Task item: Copy each record below exactly, please, and leave its pictures out.

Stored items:
*** Begin section ***

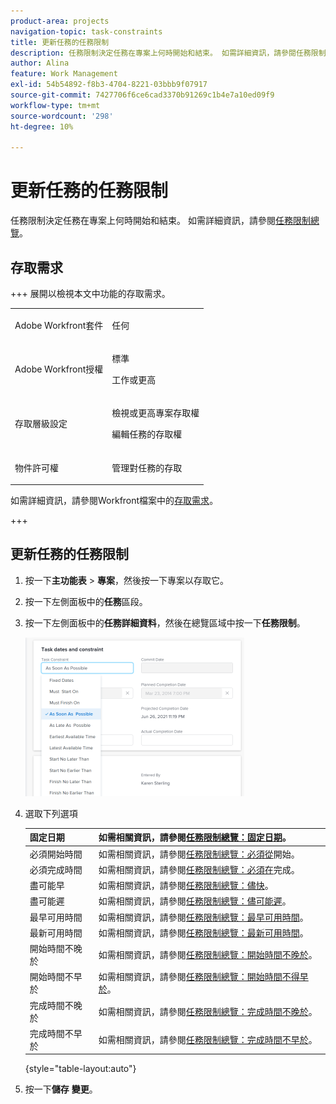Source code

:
 ```yaml
---
product-area: projects
navigation-topic: task-constraints
title: 更新任務的任務限制
description: 任務限制決定任務在專案上何時開始和結束。 如需詳細資訊，請參閱任務限制總覽。
author: Alina
feature: Work Management
exl-id: 54b54892-f8b3-4704-8221-03bbb9f07917
source-git-commit: 7427706f6ce6cad3370b91269c1b4e7a10ed09f9
workflow-type: tm+mt
source-wordcount: '298'
ht-degree: 10%

---
```


# 更新任務的任務限制

任務限制決定任務在專案上何時開始和結束。 如需詳細資訊，請參閱[任務限制總覽](../../../manage-work/tasks/task-constraints/task-constraint-overview.md)。

## 存取需求

+++ 展開以檢視本文中功能的存取需求。 

<table style="table-layout:auto"> 
 <col> 
 <col> 
 <tbody> 
  <tr> 
   <td role="rowheader">Adobe Workfront套件</td> 
   <td> <p>任何</p> </td> 
  </tr> 
  <tr> 
   <td role="rowheader">Adobe Workfront授權</td> 
   <td><p>標準</p> 
   <p>工作或更高</p> </td> 
  </tr> 
  <tr> 
   <td role="rowheader">存取層級設定</td> 
   <td> <p>檢視或更高專案存取權</p> <p>編輯任務的存取權</p></td> 
  </tr> 
  <tr> 
   <td role="rowheader">物件許可權</td> 
   <td> <p>管理對任務的存取</p></td> 
  </tr> 
 </tbody> 
</table>

如需詳細資訊，請參閱Workfront檔案中的[存取需求](/help/quicksilver/administration-and-setup/add-users/access-levels-and-object-permissions/access-level-requirements-in-documentation.md)。

+++

<!--Old:

<table style="table-layout:auto"> 
 <col> 
 <col> 
 <tbody> 
  <tr> 
   <td role="rowheader">Adobe Workfront plan*</td> 
   <td> <p>Any </p> </td> 
  </tr> 
  <tr> 
   <td role="rowheader">Adobe Workfront license*</td> 
   <td> <p>Work or higher</p> </td> 
  </tr> 
  <tr> 
   <td role="rowheader">Access level configurations*</td> 
   <td> <p>View or higher access to Projects</p> <p>Edit access to Tasks</p> <p>Note: If you still don't have access, ask your Workfront administrator if they set additional restrictions in your access level. For information on how a Workfront administrator can modify your access level, see <a href="../../../administration-and-setup/add-users/configure-and-grant-access/create-modify-access-levels.md" class="MCXref xref">Create or modify custom access levels</a>.</p> </td> 
  </tr> 
  <tr> 
   <td role="rowheader">Object permissions</td> 
   <td> <p>Manage access to the task </p> <p>For information on requesting additional access, see <a href="../../../workfront-basics/grant-and-request-access-to-objects/request-access.md" class="MCXref xref">Request access to objects </a>.</p> </td> 
  </tr> 
 </tbody> 
</table>-->

## 更新任務的任務限制

1. 按一下&#x200B;**主功能表** > **專案**，然後按一下專案以存取它。
1. 按一下左側面板中的&#x200B;**任務**&#x200B;區段。
1. 按一下左側面板中的&#x200B;**任務詳細資料**，然後在總覽區域中按一下&#x200B;**任務限制**。

   ![](assets/task-constraint-all-options-in-overview-350x254.png)

1. 選取下列選項

   | 固定日期 | 如需相關資訊，請參閱[任務限制總覽：固定日期](../../../manage-work/tasks/task-constraints/fixed-dates.md)。 |
   |---|---|
   | 必須開始時間 | 如需相關資訊，請參閱[任務限制總覽：必須從](../../../manage-work/tasks/task-constraints/must-start-on.md)開始。 |
   | 必須完成時間 | 如需相關資訊，請參閱[任務限制總覽：必須在](../../../manage-work/tasks/task-constraints/must-finish-on.md)完成。 |
   | 盡可能早 | 如需相關資訊，請參閱[任務限制總覽：儘快](../../../manage-work/tasks/task-constraints/as-soon-as-possible.md)。 |
   | 盡可能遲 | 如需相關資訊，請參閱[任務限制總覽：儘可能遲](../../../manage-work/tasks/task-constraints/as-late-as-possible.md)。 |
   | 最早可用時間 | 如需相關資訊，請參閱[任務限制總覽：最早可用時間](../../../manage-work/tasks/task-constraints/earliest-available-time.md)。 |
   | 最新可用時間 | 如需相關資訊，請參閱[任務限制總覽：最新可用時間](../../../manage-work/tasks/task-constraints/latest-available-time.md)。 |
   | 開始時間不晚於 | 如需相關資訊，請參閱[任務限制總覽：開始時間不晚於](../../../manage-work/tasks/task-constraints/start-no-later-than.md)。 |
   | 開始時間不早於 | 如需相關資訊，請參閱[任務限制總覽：開始時間不得早於](../../../manage-work/tasks/task-constraints/start-no-earlier-than.md)。 |
   | 完成時間不晚於 | 如需相關資訊，請參閱[任務限制總覽：完成時間不晚於](../../../manage-work/tasks/task-constraints/finish-no-later-than.md)。 |
   | 完成時間不早於 | 如需相關資訊，請參閱[任務限制總覽：完成時間不早於](../../../manage-work/tasks/task-constraints/finish-no-earlier-than.md)。 |

   {style="table-layout:auto"}

1. 按一下&#x200B;**儲存** **變更**。

 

*** End section ***

Solution to the exercise:
Source code

:
 ```yaml
---
product-area: projects
navigation-topic: task-constraints
title: 更新任務的任務限制
description: 任務限制決定任務在專案上何時開始和結束。 如需詳細資訊，請參閱任務限制總覽。
author: Alina
feature: Work Management
exl-id: 54b54892-f8b3-4704-8221-03bbb9f07917
source-git-commit: 7427706f6ce6cad3370b91269c1b4e7a10ed09f9
workflow-type: tm+mt
source-wordcount: '298'
ht-degree: 10%

---
```


# 更新任務的任務限制

任務限制決定任務在專案上何時開始和結束。 如需詳細資訊，請參閱[任務限制總覽](../../../manage-work/tasks/task-constraints/task-constraint-overview.md)。

## 存取需求

+++ 展開以檢視本文中功能的存取需求。 

<table style="table-layout:auto"> 
 <col> 
 <col> 
 <tbody> 
  <tr> 
   <td role="rowheader">Adobe Workfront套件</td> 
   <td> <p>任何</p> </td> 
  </tr> 
  <tr> 
   <td role="rowheader">Adobe Workfront授權</td> 
   <td><p>標準</p> 
   <p>工作或更高</p> </td> 
  </tr> 
  <tr> 
   <td role="rowheader">存取層級設定</td> 
   <td> <p>檢視或更高專案存取權</p> <p>編輯任務的存取權</p></td> 
  </tr> 
  <tr> 
   <td role="rowheader">物件許可權</td> 
   <td> <p>管理對任務的存取</p></td> 
  </tr> 
 </tbody> 
</table>

如需詳細資訊，請參閱Workfront檔案中的[存取需求](/help/quicksilver/administration-and-setup/add-users/access-levels-and-object-permissions/access-level-requirements-in-documentation.md)。

+++

<!--Old:

<table style="table-layout:auto"> 
 <col> 
 <col> 
 <tbody> 
  <tr> 
   <td role="rowheader">Adobe Workfront plan*</td> 
   <td> <p>Any </p> </td> 
  </tr> 
  <tr> 
   <td role="rowheader">Adobe Workfront license*</td> 
   <td> <p>Work or higher</p> </td> 
  </tr> 
  <tr> 
   <td role="rowheader">Access level configurations*</td> 
   <td> <p>View or higher access to Projects</p> <p>Edit access to Tasks</p> <p>Note: If you still don't have access, ask your Workfront administrator if they set additional restrictions in your access level. For information on how a Workfront administrator can modify your access level, see <a href="../../../administration-and-setup/add-users/configure-and-grant-access/create-modify-access-levels.md" class="MCXref xref">Create or modify custom access levels</a>.</p> </td> 
  </tr> 
  <tr> 
   <td role="rowheader">Object permissions</td> 
   <td> <p>Manage access to the task </p> <p>For information on requesting additional access, see <a href="../../../workfront-basics/grant-and-request-access-to-objects/request-access.md" class="MCXref xref">Request access to objects </a>.</p> </td> 
  </tr> 
 </tbody> 
</table>-->

## 更新任務的任務限制

1. 按一下&#x200B;**主功能表** > **專案**，然後按一下專案以存取它。
1. 按一下左側面板中的&#x200B;**任務**&#x200B;區段。
1. 按一下左側面板中的&#x200B;**任務詳細資料**，然後在總覽區域中按一下&#x200B;**任務限制**。

   ![](assets/task-constraint-all-options-in-overview-350x254.png)

1. 選取下列選項

   | 固定日期 | 如需相關資訊，請參閱[任務限制總覽：固定日期](../../../manage-work/tasks/task-constraints/fixed-dates.md)。 |
   |---|---|
   | 必須開始時間 | 如需相關資訊，請參閱[任務限制總覽：必須從](../../../manage-work/tasks/task-constraints/must-start-on.md)開始。 |
   | 必須完成時間 | 如需相關資訊，請參閱[任務限制總覽：必須在](../../../manage-work/tasks/task-constraints/must-finish-on.md)完成。 |
   | 盡可能早 | 如需相關資訊，請參閱[任務限制總覽：儘快](../../../manage-work/tasks/task-constraints/as-soon-as-possible.md)。 |
   | 盡可能遲 | 如需相關資訊，請參閱[任務限制總覽：儘可能遲](../../../manage-work/tasks/task-constraints/as-late-as-possible.md)。 |
   | 最早可用時間 | 如需相關資訊，請參閱[任務限制總覽：最早可用時間](../../../manage-work/tasks/task-constraints/earliest-available-time.md)。 |
   | 最新可用時間 | 如需相關資訊，請參閱[任務限制總覽：最新可用時間](../../../manage-work/tasks/task-constraints/latest-available-time.md)。 |
   | 開始時間不晚於 | 如需相關資訊，請參閱[任務限制總覽：開始時間不晚於](../../../manage-work/tasks/task-constraints/start-no-later-than.md)。 |
   | 開始時間不早於 | 如需相關資訊，請參閱[任務限制總覽：開始時間不得早於](../../../manage-work/tasks/task-constraints/start-no-earlier-than.md)。 |
   | 完成時間不晚於 | 如需相關資訊，請參閱[任務限制總覽：完成時間不晚於](../../../manage-work/tasks/task-constraints/finish-no-later-than.md)。 |
   | 完成時間不早於 | 如需相關資訊，請參閱[任務限制總覽：完成時間不早於](../../../manage-work/tasks/task-constraints/finish-no-earlier-than.md)。 |

   {style="table-layout:auto"}

1. 按一下&#x200B;**儲存** **變更**。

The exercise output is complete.